Boxer and Inhofe discussed the trust fund's problem at a June 2 committee hearing on the nomination of former Arizona DOT Director Victor Mendez to be the new head of the Federal Highway Administration.
Inhofe raised the possibility of tapping the interest on the Highway Trust Fund balance as one solution. That interest goes to the general Treasury, not the trust fund.
Jack Basso, American Association of State Highway and Transportation Officials' director for program, finance and management, says his rough estimate is that the interest on the fund's balance has been accumulating at $750 million per year for the last 10 years.
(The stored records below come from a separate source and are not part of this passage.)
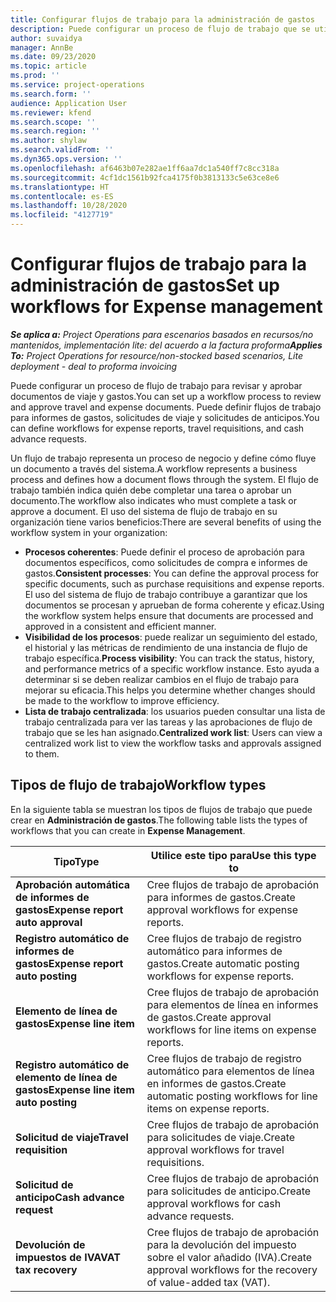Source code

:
 ```yaml
---
title: Configurar flujos de trabajo para la administración de gastos
description: Puede configurar un proceso de flujo de trabajo que se utiliza para revisar y aprobar documentos de viaje y gastos.
author: suvaidya
manager: AnnBe
ms.date: 09/23/2020
ms.topic: article
ms.prod: ''
ms.service: project-operations
ms.search.form: ''
audience: Application User
ms.reviewer: kfend
ms.search.scope: ''
ms.search.region: ''
ms.author: shylaw
ms.search.validFrom: ''
ms.dyn365.ops.version: ''
ms.openlocfilehash: af6463b07e282ae1ff6aa7dc1a540ff7c8cc318a
ms.sourcegitcommit: 4cf1dc1561b92fca4175f0b3813133c5e63ce8e6
ms.translationtype: HT
ms.contentlocale: es-ES
ms.lasthandoff: 10/28/2020
ms.locfileid: "4127719"
---
```

# <a name="set-up-workflows-for-expense-management"></a><span data-ttu-id="6db88-103">Configurar flujos de trabajo para la administración de gastos</span><span class="sxs-lookup"><span data-stu-id="6db88-103">Set up workflows for Expense management</span></span>

<span data-ttu-id="6db88-104">_**Se aplica a:** Project Operations para escenarios basados en recursos/no mantenidos, implementación lite: del acuerdo a la factura proforma_</span><span class="sxs-lookup"><span data-stu-id="6db88-104">_**Applies To:** Project Operations for resource/non-stocked based scenarios, Lite deployment - deal to proforma invoicing_</span></span>

<span data-ttu-id="6db88-105">Puede configurar un proceso de flujo de trabajo para revisar y aprobar documentos de viaje y gastos.</span><span class="sxs-lookup"><span data-stu-id="6db88-105">You can set up a workflow process to review and approve travel and expense documents.</span></span> <span data-ttu-id="6db88-106">Puede definir flujos de trabajo para informes de gastos, solicitudes de viaje y solicitudes de anticipos.</span><span class="sxs-lookup"><span data-stu-id="6db88-106">You can define workflows for expense reports, travel requisitions, and cash advance requests.</span></span>

<span data-ttu-id="6db88-107">Un flujo de trabajo representa un proceso de negocio y define cómo fluye un documento a través del sistema.</span><span class="sxs-lookup"><span data-stu-id="6db88-107">A workflow represents a business process and defines how a document flows through the system.</span></span> <span data-ttu-id="6db88-108">El flujo de trabajo también indica quién debe completar una tarea o aprobar un documento.</span><span class="sxs-lookup"><span data-stu-id="6db88-108">The workflow also indicates who must complete a task or approve a document.</span></span> <span data-ttu-id="6db88-109">El uso del sistema de flujo de trabajo en su organización tiene varios beneficios:</span><span class="sxs-lookup"><span data-stu-id="6db88-109">There are several benefits of using the workflow system in your organization:</span></span>

- <span data-ttu-id="6db88-110">**Procesos coherentes**: Puede definir el proceso de aprobación para documentos específicos, como solicitudes de compra e informes de gastos.</span><span class="sxs-lookup"><span data-stu-id="6db88-110">**Consistent processes**: You can define the approval process for specific documents, such as purchase requisitions and expense reports.</span></span> <span data-ttu-id="6db88-111">El uso del sistema de flujo de trabajo contribuye a garantizar que los documentos se procesan y aprueban de forma coherente y eficaz.</span><span class="sxs-lookup"><span data-stu-id="6db88-111">Using the workflow system helps ensure that documents are processed and approved in a consistent and efficient manner.</span></span>
- <span data-ttu-id="6db88-112">**Visibilidad de los procesos**: puede realizar un seguimiento del estado, el historial y las métricas de rendimiento de una instancia de flujo de trabajo específica.</span><span class="sxs-lookup"><span data-stu-id="6db88-112">**Process visibility**: You can track the status, history, and performance metrics of a specific workflow instance.</span></span> <span data-ttu-id="6db88-113">Esto ayuda a determinar si se deben realizar cambios en el flujo de trabajo para mejorar su eficacia.</span><span class="sxs-lookup"><span data-stu-id="6db88-113">This helps you determine whether changes should be made to the workflow to improve efficiency.</span></span>
- <span data-ttu-id="6db88-114">**Lista de trabajo centralizada**: los usuarios pueden consultar una lista de trabajo centralizada para ver las tareas y las aprobaciones de flujo de trabajo que se les han asignado.</span><span class="sxs-lookup"><span data-stu-id="6db88-114">**Centralized work list**: Users can view a centralized work list to view the workflow tasks and approvals assigned to them.</span></span> 

## <a name="workflow-types"></a><span data-ttu-id="6db88-115">Tipos de flujo de trabajo</span><span class="sxs-lookup"><span data-stu-id="6db88-115">Workflow types</span></span>

<span data-ttu-id="6db88-116">En la siguiente tabla se muestran los tipos de flujos de trabajo que puede crear en **Administración de gastos**.</span><span class="sxs-lookup"><span data-stu-id="6db88-116">The following table lists the types of workflows that you can create in **Expense Management**.</span></span>


|              <span data-ttu-id="6db88-117"><strong>Tipo</strong></span><span class="sxs-lookup"><span data-stu-id="6db88-117"><strong>Type</strong></span></span>              |                   <span data-ttu-id="6db88-118"><strong>Utilice este tipo para</strong></span><span class="sxs-lookup"><span data-stu-id="6db88-118"><strong>Use this type to</strong></span></span>                   |
|-------------------------------------------------|-----------------------------------------------------------------------|
|   <span data-ttu-id="6db88-119"><strong>Aprobación automática de informes de gastos</strong></span><span class="sxs-lookup"><span data-stu-id="6db88-119"><strong>Expense report auto approval</strong></span></span> |            <span data-ttu-id="6db88-120">Cree flujos de trabajo de aprobación para informes de gastos.</span><span class="sxs-lookup"><span data-stu-id="6db88-120">Create approval workflows for expense reports.</span></span>             |
|  <span data-ttu-id="6db88-121"><strong>Registro automático de informes de gastos</strong></span><span class="sxs-lookup"><span data-stu-id="6db88-121"><strong>Expense report auto posting</strong></span></span>   |        <span data-ttu-id="6db88-122">Cree flujos de trabajo de registro automático para informes de gastos.</span><span class="sxs-lookup"><span data-stu-id="6db88-122">Create automatic posting workflows for expense reports.</span></span>        |
|       <span data-ttu-id="6db88-123"><strong>Elemento de línea de gastos</strong></span><span class="sxs-lookup"><span data-stu-id="6db88-123"><strong>Expense line item</strong></span></span>        |     <span data-ttu-id="6db88-124">Cree flujos de trabajo de aprobación para elementos de línea en informes de gastos.</span><span class="sxs-lookup"><span data-stu-id="6db88-124">Create approval workflows for line items on expense reports.</span></span>      |
| <span data-ttu-id="6db88-125"><strong>Registro automático de elemento de línea de gastos</strong></span><span class="sxs-lookup"><span data-stu-id="6db88-125"><strong>Expense line item auto posting</strong></span></span> | <span data-ttu-id="6db88-126">Cree flujos de trabajo de registro automático para elementos de línea en informes de gastos.</span><span class="sxs-lookup"><span data-stu-id="6db88-126">Create automatic posting workflows for line items on expense reports.</span></span> |
|       <span data-ttu-id="6db88-127"><strong>Solicitud de viaje</strong></span><span class="sxs-lookup"><span data-stu-id="6db88-127"><strong>Travel requisition</strong></span></span>       |          <span data-ttu-id="6db88-128">Cree flujos de trabajo de aprobación para solicitudes de viaje.</span><span class="sxs-lookup"><span data-stu-id="6db88-128">Create approval workflows for travel requisitions.</span></span>           |
|      <span data-ttu-id="6db88-129"><strong>Solicitud de anticipo</strong></span><span class="sxs-lookup"><span data-stu-id="6db88-129"><strong>Cash advance request</strong></span></span>      |         <span data-ttu-id="6db88-130">Cree flujos de trabajo de aprobación para solicitudes de anticipo.</span><span class="sxs-lookup"><span data-stu-id="6db88-130">Create approval workflows for cash advance requests.</span></span>          |
|        <span data-ttu-id="6db88-131"><strong>Devolución de impuestos de IVA</strong></span><span class="sxs-lookup"><span data-stu-id="6db88-131"><strong>VAT tax recovery</strong></span></span>        | <span data-ttu-id="6db88-132">Cree flujos de trabajo de aprobación para la devolución del impuesto sobre el valor añadido (IVA).</span><span class="sxs-lookup"><span data-stu-id="6db88-132">Create approval workflows for the recovery of value-added tax (VAT).</span></span>  |
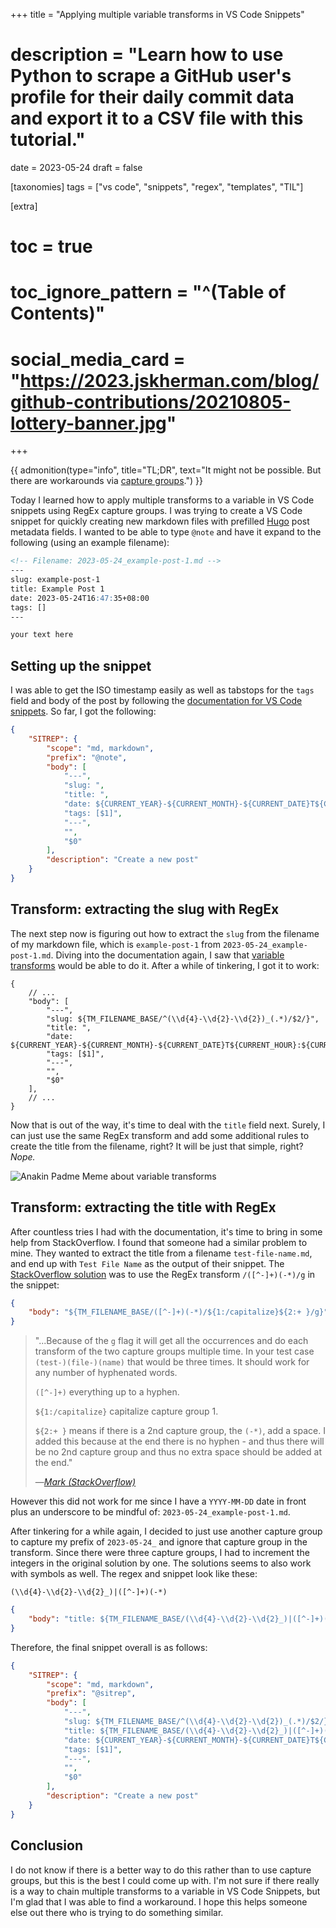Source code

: +++
title = "Applying multiple variable transforms in VS Code Snippets"
# description = "Learn how to use Python to scrape a GitHub user's profile for their daily commit data and export it to a CSV file with this tutorial."
date = 2023-05-24
draft = false

[taxonomies]
tags = ["vs code", "snippets", "regex", "templates", "TIL"]

[extra]
# toc = true
# toc_ignore_pattern = "^(Table of Contents)"
# social_media_card = "https://2023.jskherman.com/blog/github-contributions/20210805-lottery-banner.jpg"
+++

{{ admonition(type="info", title="TL;DR", text="It might not be possible. But there are workarounds via [capture groups](https://stackoverflow.com/a/66508882).") }}

Today I learned how to apply multiple transforms to a variable in VS Code snippets using RegEx capture groups. I was trying to create a VS Code snippet for quickly creating new markdown files with prefilled [Hugo](https://gohugo.io/) post metadata fields. I wanted to be able to type `@note` and have it expand to the following (using an example filename):

```markdown
<!-- Filename: 2023-05-24_example-post-1.md -->
---
slug: example-post-1
title: Example Post 1
date: 2023-05-24T16:47:35+08:00
tags: []
---

your text here
```

## Setting up the snippet

I was able to get the ISO timestamp easily as well as tabstops for the `tags` field and body of the post by following the [documentation for VS Code snippets](https://code.visualstudio.com/docs/editor/userdefinedsnippets#_variables). So far, I got the following:

```json
{
    "SITREP": {
        "scope": "md, markdown",
        "prefix": "@note",
        "body": [
            "---",
            "slug: ",
            "title: ",
            "date: ${CURRENT_YEAR}-${CURRENT_MONTH}-${CURRENT_DATE}T${CURRENT_HOUR}:${CURRENT_MINUTE}:${CURRENT_SECOND}+08:00",
            "tags: [$1]",
            "---",
            "",
            "$0"
        ],
        "description": "Create a new post"
    }
}
```

## Transform: extracting the slug with RegEx

The next step now is figuring out how to extract the `slug` from the filename of my markdown file, which is `example-post-1` from `2023-05-24_example-post-1.md`. Diving into the documentation again, I saw that [variable transforms](https://code.visualstudio.com/docs/editor/userdefinedsnippets#_transform-examples) would be able to do it. After a while of tinkering, I got it to work:

```json,linenostart=5,hl_lines=1-5
{
    // ...
    "body": [
        "---",
        "slug: ${TM_FILENAME_BASE/^(\\d{4}-\\d{2}-\\d{2})_(.*)/$2/}",
        "title: ",
        "date: ${CURRENT_YEAR}-${CURRENT_MONTH}-${CURRENT_DATE}T${CURRENT_HOUR}:${CURRENT_MINUTE}:${CURRENT_SECOND}+08:00",
        "tags: [$1]",
        "---",
        "",
        "$0"
    ],
    // ...
}
```

Now that is out of the way, it's time to deal with the `title` field next. Surely, I can just use the same RegEx transform and add some additional rules to create the title from the filename, right? It will be just that simple, right? *Nope.*

![Anakin Padme Meme about variable transforms](https://2023.jskherman.com/blog/vscode-var-transform-snippets/anakin-padme-var-transform-meme.png)

## Transform: extracting the title with RegEx

After countless tries I had with the documentation, it's time to bring in some help from StackOverflow. I found that someone had a similar problem to mine. They wanted to extract the title from a filename `test-file-name.md`, and end up with `Test File Name` as the output of their snippet. The [StackOverflow solution](https://stackoverflow.com/a/66508882) was to use the RegEx transform <span>`/([^-]+)(-*)/g`</span> in the snippet:

```json
{
    "body": "${TM_FILENAME_BASE/([^-]+)(-*)/${1:/capitalize}${2:+ }/g}"
}
```

> "...Because of the `g` flag it will get all the occurrences and do each transform of the two capture groups multiple time. In your test case `(test-)(file-)(name)` that would be three times. It should work for any number of hyphenated words.
>
> `([^-]+)` everything up to a hyphen.
>
> `${1:/capitalize}` capitalize capture group 1.
>
> `${2:+ }` means if there is a 2nd capture group, the `(-*)`, add a space. I added this because at the end there is no hyphen - and thus there will be no 2nd capture group and thus no extra space should be added at the end."
>
> —[<cite>Mark (StackOverflow)</cite>](https://stackoverflow.com/a/66508882)

However this did not work for me since I have a `YYYY-MM-DD` date in front plus an underscore to be mindful of: `2023-05-24_example-post-1.md`.

After tinkering for a while again, I decided to just use another capture group to capture my prefix of `2023-05-24_` and ignore that capture group in the transform. Since there were three capture groups, I had to increment the integers in the original solution by one. The solutions seems to also work with symbols as well. The regex and snippet look like these:

```regex
(\\d{4}-\\d{2}-\\d{2}_)|([^-]+)(-*)
```

```json
{
    "body": "title: ${TM_FILENAME_BASE/(\\d{4}-\\d{2}-\\d{2}_)|([^-]+)(-*)/${2:/capitalize}${3:+ }/g}"
}
```

Therefore, the final snippet overall is as follows:

```json
{
    "SITREP": {
        "scope": "md, markdown",
        "prefix": "@sitrep",
        "body": [
            "---",
            "slug: ${TM_FILENAME_BASE/^(\\d{4}-\\d{2}-\\d{2})_(.*)/$2/}",
            "title: ${TM_FILENAME_BASE/(\\d{4}-\\d{2}-\\d{2}_)|([^-]+)(-*)/${2:/capitalize}${3:+ }/g}",
            "date: ${CURRENT_YEAR}-${CURRENT_MONTH}-${CURRENT_DATE}T${CURRENT_HOUR}:${CURRENT_MINUTE}:${CURRENT_SECOND}+08:00",
            "tags: [$1]",
            "---",
            "",
            "$0"
        ],
        "description": "Create a new post"
    }
}
```

## Conclusion

I do not know if there is a better way to do this rather than to use capture groups, but this is the best I could come up with. I'm not sure if there really is a way to chain multiple transforms to a variable in VS Code Snippets, but I'm glad that I was able to find a workaround. I hope this helps someone else out there who is trying to do something similar.
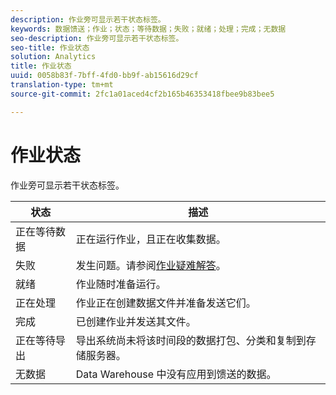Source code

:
 ```yaml
---
description: 作业旁可显示若干状态标签。
keywords: 数据馈送；作业；状态；等待数据；失败；就绪；处理；完成；无数据
seo-description: 作业旁可显示若干状态标签。
seo-title: 作业状态
solution: Analytics
title: 作业状态
uuid: 0058b83f-7bff-4fd0-bb9f-ab15616d29cf
translation-type: tm+mt
source-git-commit: 2fc1a01aced4cf2b165b46353418fbee9b83bee5

---
```



# 作业状态

作业旁可显示若干状态标签。

| 状态 | 描述 |
|---|---|
| 正在等待数据 | 正在运行作业，且正在收集数据。 |
| 失败 | 发生问题。请参阅[作业疑难解答](/help/export/analytics-data-feed/jobs-troubleshooting.md)。 |
| 就绪 | 作业随时准备运行。 |
| 正在处理 | 作业正在创建数据文件并准备发送它们。 |
| 完成 | 已创建作业并发送其文件。 |
| 正在等待导出 | 导出系统尚未将该时间段的数据打包、分类和复制到存储服务器。 |
| 无数据 | Data Warehouse 中没有应用到馈送的数据。 |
That would be more than enough to plug the projected $7-billion hole for 2009. But it wouldn't fix the 2010 shortfall.
According to AASHTO, the administration officials briefed Democratic congressional staffers about two weeks ago on the state of the trust fund.
Mendez had bipartisan support and generally smooth sailing through his confirmation hearing. Sen. Christopher Bond (R-Mo.), a senior committee member, referred to "the hallelujah and amen chorus" that his colleagues on the panel were voicing on Mendez's behalf.